WHAT IS BEING ASKED >>
Transcribe every record verbatim; no pictures.

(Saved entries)
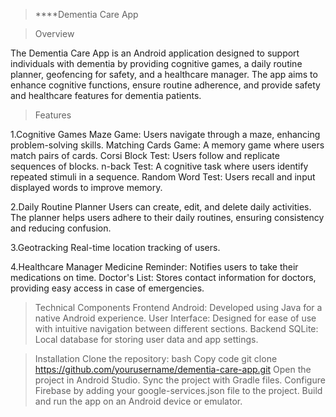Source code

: > ****Dementia Care App

> Overview

The Dementia Care App is an Android application designed to support individuals with dementia by providing cognitive games, a daily routine planner, geofencing for safety, and a healthcare manager. The app aims to enhance cognitive functions, ensure routine adherence, and provide safety and healthcare features for dementia patients.

> Features

1.Cognitive Games
Maze Game: Users navigate through a maze, enhancing problem-solving skills.
Matching Cards Game: A memory game where users match pairs of cards.
Corsi Block Test: Users follow and replicate sequences of blocks.
n-back Test: A cognitive task where users identify repeated stimuli in a sequence.
Random Word Test: Users recall and input displayed words to improve memory.

2.Daily Routine Planner
Users can create, edit, and delete daily activities.
The planner helps users adhere to their daily routines, ensuring consistency and reducing confusion.

3.Geotracking
Real-time location tracking of users.

4.Healthcare Manager
Medicine Reminder: Notifies users to take their medications on time.
Doctor's List: Stores contact information for doctors, providing easy access in case of emergencies.

> Technical Components
Frontend
Android: Developed using Java for a native Android experience.
User Interface: Designed for ease of use with intuitive navigation between different sections.
Backend
SQLite: Local database for storing user data and app settings.

> Installation
Clone the repository:
bash
Copy code
> git clone https://github.com/yourusername/dementia-care-app.git
Open the project in Android Studio.
Sync the project with Gradle files.
Configure Firebase by adding your google-services.json file to the project.
Build and run the app on an Android device or emulator.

OUTPUT OF THE EXERCISE >>
Source code

: > ****Dementia Care App

> Overview

The Dementia Care App is an Android application designed to support individuals with dementia by providing cognitive games, a daily routine planner, geofencing for safety, and a healthcare manager. The app aims to enhance cognitive functions, ensure routine adherence, and provide safety and healthcare features for dementia patients.

> Features

1.Cognitive Games
Maze Game: Users navigate through a maze, enhancing problem-solving skills.
Matching Cards Game: A memory game where users match pairs of cards.
Corsi Block Test: Users follow and replicate sequences of blocks.
n-back Test: A cognitive task where users identify repeated stimuli in a sequence.
Random Word Test: Users recall and input displayed words to improve memory.

2.Daily Routine Planner
Users can create, edit, and delete daily activities.
The planner helps users adhere to their daily routines, ensuring consistency and reducing confusion.

3.Geotracking
Real-time location tracking of users.

4.Healthcare Manager
Medicine Reminder: Notifies users to take their medications on time.
Doctor's List: Stores contact information for doctors, providing easy access in case of emergencies.

> Technical Components
Frontend
Android: Developed using Java for a native Android experience.
User Interface: Designed for ease of use with intuitive navigation between different sections.
Backend
SQLite: Local database for storing user data and app settings.

> Installation
Clone the repository:
bash
Copy code
> git clone https://github.com/yourusername/dementia-care-app.git
Open the project in Android Studio.
Sync the project with Gradle files.
Configure Firebase by adding your google-services.json file to the project.
Build and run the app on an Android device or emulator.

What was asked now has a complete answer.